◆ **INPUT FOR THIS TASK**:
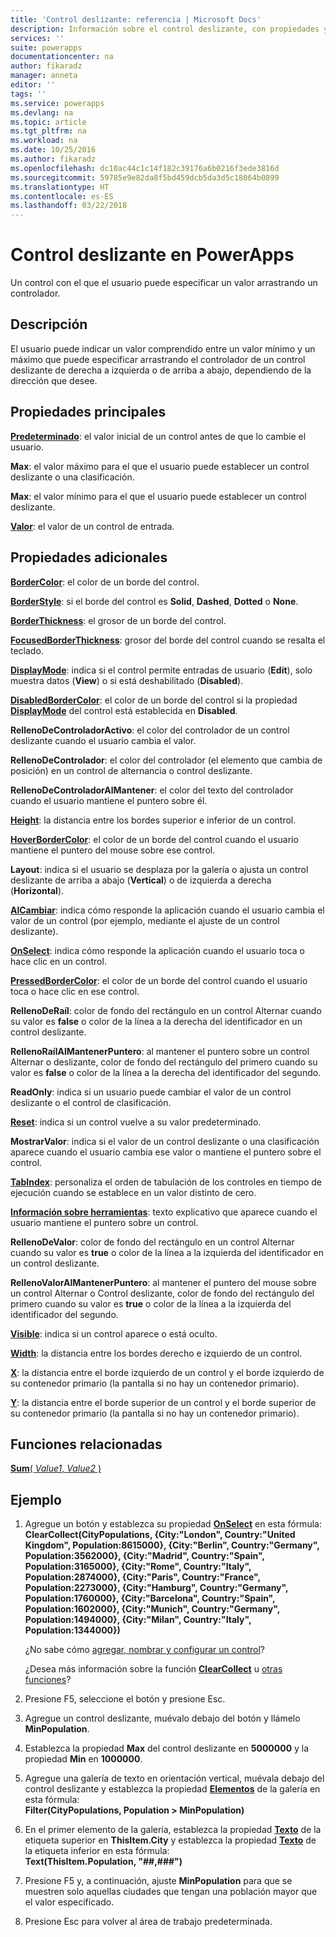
```yaml
---
title: 'Control deslizante: referencia | Microsoft Docs'
description: Información sobre el control deslizante, con propiedades y ejemplos
services: ''
suite: powerapps
documentationcenter: na
author: fikaradz
manager: anneta
editor: ''
tags: ''
ms.service: powerapps
ms.devlang: na
ms.topic: article
ms.tgt_pltfrm: na
ms.workload: na
ms.date: 10/25/2016
ms.author: fikaradz
ms.openlocfilehash: dc10ac44c1c14f182c39176a6b0216f3ede3816d
ms.sourcegitcommit: 59785e9e82da8f5bd459dcb5da3d5c18064b0899
ms.translationtype: HT
ms.contentlocale: es-ES
ms.lasthandoff: 03/22/2018
---
```

# <a name="slider-control-in-powerapps"></a>Control deslizante en PowerApps
Un control con el que el usuario puede especificar un valor arrastrando un controlador.

## <a name="description"></a>Descripción
El usuario puede indicar un valor comprendido entre un valor mínimo y un máximo que puede especificar arrastrando el controlador de un control deslizante de derecha a izquierda o de arriba a abajo, dependiendo de la dirección que desee.

## <a name="key-properties"></a>Propiedades principales
**[Predeterminado](properties-core.md)**: el valor inicial de un control antes de que lo cambie el usuario.

**Max**: el valor máximo para el que el usuario puede establecer un control deslizante o una clasificación.

**Max**: el valor mínimo para el que el usuario puede establecer un control deslizante.

**[Valor](properties-core.md)**: el valor de un control de entrada.

## <a name="additional-properties"></a>Propiedades adicionales
**[BorderColor](properties-color-border.md)**: el color de un borde del control.

**[BorderStyle](properties-color-border.md)**: si el borde del control es **Solid**, **Dashed**, **Dotted** o **None**.

**[BorderThickness](properties-color-border.md)**: el grosor de un borde del control.

**[FocusedBorderThickness](properties-color-border.md)**: grosor del borde del control cuando se resalta el teclado.

**[DisplayMode](properties-core.md)**: indica si el control permite entradas de usuario (**Edit**), solo muestra datos (**View**) o si está deshabilitado (**Disabled**).

**[DisabledBorderColor](properties-color-border.md)**: el color de un borde del control si la propiedad **[DisplayMode](properties-core.md)** del control está establecida en **Disabled**.

**RellenoDeControladorActivo**: el color del controlador de un control deslizante cuando el usuario cambia el valor.

**RellenoDeControlador**: el color del controlador (el elemento que cambia de posición) en un control de alternancia o control deslizante.

**RellenoDeControladorAlMantener**: el color del texto del controlador cuando el usuario mantiene el puntero sobre él.

**[Height](properties-size-location.md)**: la distancia entre los bordes superior e inferior de un control.

**[HoverBorderColor](properties-color-border.md)**: el color de un borde del control cuando el usuario mantiene el puntero del mouse sobre ese control.

**Layout**: indica si el usuario se desplaza por la galería o ajusta un control deslizante de arriba a abajo (**Vertical**) o de izquierda a derecha (**Horizontal**).

**[AlCambiar](properties-core.md)**: indica cómo responde la aplicación cuando el usuario cambia el valor de un control (por ejemplo, mediante el ajuste de un control deslizante).

**[OnSelect](properties-core.md)**: indica cómo responde la aplicación cuando el usuario toca o hace clic en un control.

**[PressedBorderColor](properties-color-border.md)**: el color de un borde del control cuando el usuario toca o hace clic en ese control.

**RellenoDeRaíl**: color de fondo del rectángulo en un control Alternar cuando su valor es **false** o color de la línea a la derecha del identificador en un control deslizante.

**RellenoRaílAlMantenerPuntero**: al mantener el puntero sobre un control Alternar o deslizante, color de fondo del rectángulo del primero cuando su valor es **false** o color de la línea a la derecha del identificador del segundo.

**ReadOnly**: indica si un usuario puede cambiar el valor de un control deslizante o el control de clasificación.

**[Reset](properties-core.md)**: indica si un control vuelve a su valor predeterminado.

**MostrarValor**: indica si el valor de un control deslizante o una clasificación aparece cuando el usuario cambia ese valor o mantiene el puntero sobre el control.

**[TabIndex](properties-accessibility.md)**: personaliza el orden de tabulación de los controles en tiempo de ejecución cuando se establece en un valor distinto de cero.

**[Información sobre herramientas](properties-core.md)**: texto explicativo que aparece cuando el usuario mantiene el puntero sobre un control.

**RellenoDeValor**: color de fondo del rectángulo en un control Alternar cuando su valor es **true** o color de la línea a la izquierda del identificador en un control deslizante.

**RellenoValorAlMantenerPuntero**: al mantener el puntero del mouse sobre un control Alternar o Control deslizante, color de fondo del rectángulo del primero cuando su valor es **true** o color de la línea a la izquierda del identificador del segundo.

**[Visible](properties-core.md)**: indica si un control aparece o está oculto.

**[Width](properties-size-location.md)**: la distancia entre los bordes derecho e izquierdo de un control.

**[X](properties-size-location.md)**: la distancia entre el borde izquierdo de un control y el borde izquierdo de su contenedor primario (la pantalla si no hay un contenedor primario).

**[Y](properties-size-location.md)**: la distancia entre el borde superior de un control y el borde superior de su contenedor primario (la pantalla si no hay un contenedor primario).

## <a name="related-functions"></a>Funciones relacionadas
[**Sum**( *Value1*, *Value2* )](../functions/function-aggregates.md)

## <a name="example"></a>Ejemplo
1. Agregue un botón y establezca su propiedad **[OnSelect](properties-core.md)** en esta fórmula:
   <br>**ClearCollect(CityPopulations, {City:"London", Country:"United Kingdom", Population:8615000}, {City:"Berlin", Country:"Germany", Population:3562000}, {City:"Madrid", Country:"Spain", Population:3165000}, {City:"Rome", Country:"Italy", Population:2874000}, {City:"Paris", Country:"France", Population:2273000}, {City:"Hamburg", Country:"Germany", Population:1760000}, {City:"Barcelona", Country:"Spain", Population:1602000}, {City:"Munich", Country:"Germany", Population:1494000}, {City:"Milan", Country:"Italy", Population:1344000})**
   
    ¿No sabe cómo [agregar, nombrar y configurar un control](../add-configure-controls.md)?
   
    ¿Desea más información sobre la función **[ClearCollect](../functions/function-clear-collect-clearcollect.md)** u [otras funciones](../formula-reference.md)?
2. Presione F5, seleccione el botón y presione Esc.
3. Agregue un control deslizante, muévalo debajo del botón y llámelo **MinPopulation**.
4. Establezca la propiedad **Max** del control deslizante en **5000000** y la propiedad **Min** en **1000000**.
5. Agregue una galería de texto en orientación vertical, muévala debajo del control deslizante y establezca la propiedad **[Elementos](properties-core.md)** de la galería en esta fórmula:<br>
   **Filter(CityPopulations, Population > MinPopulation)**
6. En el primer elemento de la galería, establezca la propiedad **[Texto](properties-core.md)** de la etiqueta superior en **ThisItem.City** y establezca la propiedad **[Texto](properties-core.md)** de la etiqueta inferior en esta fórmula:<br> **Text(ThisItem.Population, "##,###")**
7. Presione F5 y, a continuación, ajuste **MinPopulation** para que se muestren solo aquellas ciudades que tengan una población mayor que el valor especificado.
8. Presione Esc para volver al área de trabajo predeterminada.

◆ **DIRECTIONS**:
Copy from the entries above each line in which the string "arrastrando" can be found.

◆ **TASK SOLUTION**:
Un control con el que el usuario puede especificar un valor arrastrando un controlador.
El usuario puede indicar un valor comprendido entre un valor mínimo y un máximo que puede especificar arrastrando el controlador de un control deslizante de derecha a izquierda o de arriba a abajo, dependiendo de la dirección que desee.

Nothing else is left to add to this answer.